▼▼▼

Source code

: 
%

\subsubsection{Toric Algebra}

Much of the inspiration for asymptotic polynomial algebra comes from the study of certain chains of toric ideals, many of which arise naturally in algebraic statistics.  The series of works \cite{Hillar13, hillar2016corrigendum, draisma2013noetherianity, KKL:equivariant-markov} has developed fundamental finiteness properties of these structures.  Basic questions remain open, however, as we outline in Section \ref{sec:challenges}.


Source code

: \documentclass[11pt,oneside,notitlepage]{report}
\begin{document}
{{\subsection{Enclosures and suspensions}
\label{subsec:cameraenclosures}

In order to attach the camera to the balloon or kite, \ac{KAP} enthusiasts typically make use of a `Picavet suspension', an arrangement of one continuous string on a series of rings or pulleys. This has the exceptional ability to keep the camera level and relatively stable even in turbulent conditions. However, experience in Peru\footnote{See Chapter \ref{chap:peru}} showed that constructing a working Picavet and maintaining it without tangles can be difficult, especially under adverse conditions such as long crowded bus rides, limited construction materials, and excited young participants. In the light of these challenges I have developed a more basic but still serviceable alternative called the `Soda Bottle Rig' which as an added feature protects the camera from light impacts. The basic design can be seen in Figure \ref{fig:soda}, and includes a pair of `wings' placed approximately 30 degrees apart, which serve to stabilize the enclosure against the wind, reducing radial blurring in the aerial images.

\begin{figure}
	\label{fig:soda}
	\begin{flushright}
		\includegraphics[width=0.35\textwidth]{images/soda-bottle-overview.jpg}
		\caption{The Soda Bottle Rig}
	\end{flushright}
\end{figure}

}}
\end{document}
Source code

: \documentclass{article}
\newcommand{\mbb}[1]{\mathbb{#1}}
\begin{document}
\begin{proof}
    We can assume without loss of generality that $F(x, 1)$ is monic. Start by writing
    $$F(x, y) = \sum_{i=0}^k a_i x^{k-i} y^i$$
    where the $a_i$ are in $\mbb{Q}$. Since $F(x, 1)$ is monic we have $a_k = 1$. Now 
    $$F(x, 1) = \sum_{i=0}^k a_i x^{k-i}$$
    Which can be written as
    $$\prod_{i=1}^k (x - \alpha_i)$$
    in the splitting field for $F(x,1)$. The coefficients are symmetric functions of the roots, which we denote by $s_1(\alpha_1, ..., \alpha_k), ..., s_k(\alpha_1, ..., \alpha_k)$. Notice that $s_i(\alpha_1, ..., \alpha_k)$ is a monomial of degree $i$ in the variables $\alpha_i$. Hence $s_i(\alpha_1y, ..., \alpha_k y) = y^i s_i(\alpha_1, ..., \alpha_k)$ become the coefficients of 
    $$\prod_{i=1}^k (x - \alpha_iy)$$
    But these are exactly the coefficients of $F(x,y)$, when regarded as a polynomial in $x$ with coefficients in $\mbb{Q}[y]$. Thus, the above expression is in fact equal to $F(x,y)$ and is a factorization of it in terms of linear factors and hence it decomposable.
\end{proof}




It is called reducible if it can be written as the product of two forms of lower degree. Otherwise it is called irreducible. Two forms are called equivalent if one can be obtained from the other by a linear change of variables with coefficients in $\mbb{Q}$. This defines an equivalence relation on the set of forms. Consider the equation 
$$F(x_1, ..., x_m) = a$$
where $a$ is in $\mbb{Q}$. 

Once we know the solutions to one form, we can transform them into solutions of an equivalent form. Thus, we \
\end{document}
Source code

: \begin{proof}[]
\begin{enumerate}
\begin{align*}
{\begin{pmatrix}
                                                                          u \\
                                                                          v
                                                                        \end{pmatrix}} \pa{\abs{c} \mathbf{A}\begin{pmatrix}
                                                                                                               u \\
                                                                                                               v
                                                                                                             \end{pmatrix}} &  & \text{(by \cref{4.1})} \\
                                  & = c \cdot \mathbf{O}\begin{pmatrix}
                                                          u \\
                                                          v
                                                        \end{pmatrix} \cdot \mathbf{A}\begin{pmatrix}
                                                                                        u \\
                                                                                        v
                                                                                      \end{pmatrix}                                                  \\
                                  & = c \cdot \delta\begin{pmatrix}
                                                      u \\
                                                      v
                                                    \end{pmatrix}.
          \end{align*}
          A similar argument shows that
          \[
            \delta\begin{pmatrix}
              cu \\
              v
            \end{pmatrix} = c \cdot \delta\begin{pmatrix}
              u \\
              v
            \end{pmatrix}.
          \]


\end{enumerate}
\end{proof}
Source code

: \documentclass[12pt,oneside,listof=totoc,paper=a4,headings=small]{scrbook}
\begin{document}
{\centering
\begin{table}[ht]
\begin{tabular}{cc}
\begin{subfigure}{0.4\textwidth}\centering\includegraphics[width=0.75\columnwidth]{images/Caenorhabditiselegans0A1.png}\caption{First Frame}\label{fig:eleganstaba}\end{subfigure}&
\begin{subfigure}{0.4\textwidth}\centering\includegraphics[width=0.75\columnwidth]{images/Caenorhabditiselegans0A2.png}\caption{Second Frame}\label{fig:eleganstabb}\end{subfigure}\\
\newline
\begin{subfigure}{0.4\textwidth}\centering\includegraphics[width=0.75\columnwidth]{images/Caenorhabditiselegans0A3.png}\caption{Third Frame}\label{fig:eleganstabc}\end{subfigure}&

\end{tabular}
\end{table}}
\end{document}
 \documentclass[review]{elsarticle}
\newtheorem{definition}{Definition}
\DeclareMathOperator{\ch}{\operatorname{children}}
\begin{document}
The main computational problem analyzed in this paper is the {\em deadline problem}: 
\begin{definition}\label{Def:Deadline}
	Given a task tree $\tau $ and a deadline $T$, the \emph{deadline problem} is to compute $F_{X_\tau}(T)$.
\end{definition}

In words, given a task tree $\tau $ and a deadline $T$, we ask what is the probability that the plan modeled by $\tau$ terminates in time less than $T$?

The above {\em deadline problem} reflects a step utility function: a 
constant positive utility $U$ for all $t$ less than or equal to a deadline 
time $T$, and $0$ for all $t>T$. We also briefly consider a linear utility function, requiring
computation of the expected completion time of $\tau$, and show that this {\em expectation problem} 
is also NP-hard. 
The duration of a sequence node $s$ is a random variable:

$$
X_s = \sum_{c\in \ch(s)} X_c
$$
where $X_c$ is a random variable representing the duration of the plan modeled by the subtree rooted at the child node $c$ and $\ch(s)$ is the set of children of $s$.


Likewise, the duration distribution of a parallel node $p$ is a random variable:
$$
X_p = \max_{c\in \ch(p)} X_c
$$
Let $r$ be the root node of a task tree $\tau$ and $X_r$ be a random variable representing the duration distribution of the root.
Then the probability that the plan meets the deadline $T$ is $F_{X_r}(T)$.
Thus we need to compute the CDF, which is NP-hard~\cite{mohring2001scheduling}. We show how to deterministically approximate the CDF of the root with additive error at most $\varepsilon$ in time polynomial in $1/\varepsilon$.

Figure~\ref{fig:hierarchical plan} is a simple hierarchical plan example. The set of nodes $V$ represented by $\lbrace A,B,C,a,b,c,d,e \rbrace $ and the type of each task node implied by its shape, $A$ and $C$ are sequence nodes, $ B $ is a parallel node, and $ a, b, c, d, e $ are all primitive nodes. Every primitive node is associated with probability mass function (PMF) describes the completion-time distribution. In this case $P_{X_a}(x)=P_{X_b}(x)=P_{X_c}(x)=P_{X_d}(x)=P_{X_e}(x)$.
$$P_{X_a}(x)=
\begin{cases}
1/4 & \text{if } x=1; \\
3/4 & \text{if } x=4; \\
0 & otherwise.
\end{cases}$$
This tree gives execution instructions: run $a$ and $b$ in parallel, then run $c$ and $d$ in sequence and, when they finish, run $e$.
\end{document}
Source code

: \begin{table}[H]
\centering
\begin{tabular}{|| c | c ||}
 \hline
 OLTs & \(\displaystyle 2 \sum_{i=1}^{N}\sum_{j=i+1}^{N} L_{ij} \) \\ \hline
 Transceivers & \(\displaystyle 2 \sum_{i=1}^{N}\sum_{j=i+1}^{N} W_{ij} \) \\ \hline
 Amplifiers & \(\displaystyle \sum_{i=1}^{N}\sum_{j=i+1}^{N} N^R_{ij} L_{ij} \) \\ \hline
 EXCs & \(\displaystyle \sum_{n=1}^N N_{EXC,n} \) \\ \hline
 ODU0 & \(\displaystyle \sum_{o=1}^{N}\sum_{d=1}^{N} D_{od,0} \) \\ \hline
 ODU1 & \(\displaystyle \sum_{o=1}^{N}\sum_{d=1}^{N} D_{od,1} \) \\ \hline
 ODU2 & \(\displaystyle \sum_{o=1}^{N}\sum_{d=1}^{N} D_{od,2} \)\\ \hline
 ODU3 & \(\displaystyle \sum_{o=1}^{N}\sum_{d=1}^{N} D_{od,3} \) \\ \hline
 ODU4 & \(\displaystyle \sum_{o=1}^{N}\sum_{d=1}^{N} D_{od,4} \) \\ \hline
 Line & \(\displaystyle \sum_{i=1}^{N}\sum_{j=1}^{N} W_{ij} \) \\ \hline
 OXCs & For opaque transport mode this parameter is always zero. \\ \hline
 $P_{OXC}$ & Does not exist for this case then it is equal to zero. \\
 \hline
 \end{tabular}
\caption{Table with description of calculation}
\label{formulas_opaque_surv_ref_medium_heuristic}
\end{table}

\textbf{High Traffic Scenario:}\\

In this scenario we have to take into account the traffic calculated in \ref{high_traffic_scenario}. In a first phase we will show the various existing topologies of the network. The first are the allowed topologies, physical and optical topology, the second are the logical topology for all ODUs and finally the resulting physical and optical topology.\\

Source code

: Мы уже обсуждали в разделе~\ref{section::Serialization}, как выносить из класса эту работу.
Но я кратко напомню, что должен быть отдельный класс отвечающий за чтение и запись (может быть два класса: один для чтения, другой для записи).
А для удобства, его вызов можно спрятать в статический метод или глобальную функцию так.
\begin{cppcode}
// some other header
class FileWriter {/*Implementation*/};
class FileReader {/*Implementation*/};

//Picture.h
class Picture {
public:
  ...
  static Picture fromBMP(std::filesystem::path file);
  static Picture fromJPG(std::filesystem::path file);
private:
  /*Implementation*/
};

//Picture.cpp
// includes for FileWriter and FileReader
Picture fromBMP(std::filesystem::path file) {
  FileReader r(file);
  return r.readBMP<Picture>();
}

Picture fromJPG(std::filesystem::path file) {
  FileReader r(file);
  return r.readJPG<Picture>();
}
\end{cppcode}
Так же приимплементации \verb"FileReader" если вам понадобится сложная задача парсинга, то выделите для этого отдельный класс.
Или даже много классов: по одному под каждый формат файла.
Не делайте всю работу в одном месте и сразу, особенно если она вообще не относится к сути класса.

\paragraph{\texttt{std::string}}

▲▲▲

WHAT YOU SHOULD DO – For every line in the listing above that mentions the word "time", make a copy.

EXERCISE ANSWER –
In words, given a task tree $\tau $ and a deadline $T$, we ask what is the probability that the plan modeled by $\tau$ terminates in time less than $T$?
time $T$, and $0$ for all $t>T$. We also briefly consider a linear utility function, requiring
computation of the expected completion time of $\tau$, and show that this {\em expectation problem} 
Thus we need to compute the CDF, which is NP-hard~\cite{mohring2001scheduling}. We show how to deterministically approximate the CDF of the root with additive error at most $\varepsilon$ in time polynomial in $1/\varepsilon$.
Figure~\ref{fig:hierarchical plan} is a simple hierarchical plan example. The set of nodes $V$ represented by $\lbrace A,B,C,a,b,c,d,e \rbrace $ and the type of each task node implied by its shape, $A$ and $C$ are sequence nodes, $ B $ is a parallel node, and $ a, b, c, d, e $ are all primitive nodes. Every primitive node is associated with probability mass function (PMF) describes the completion-time distribution. In this case $P_{X_a}(x)=P_{X_b}(x)=P_{X_c}(x)=P_{X_d}(x)=P_{X_e}(x)$.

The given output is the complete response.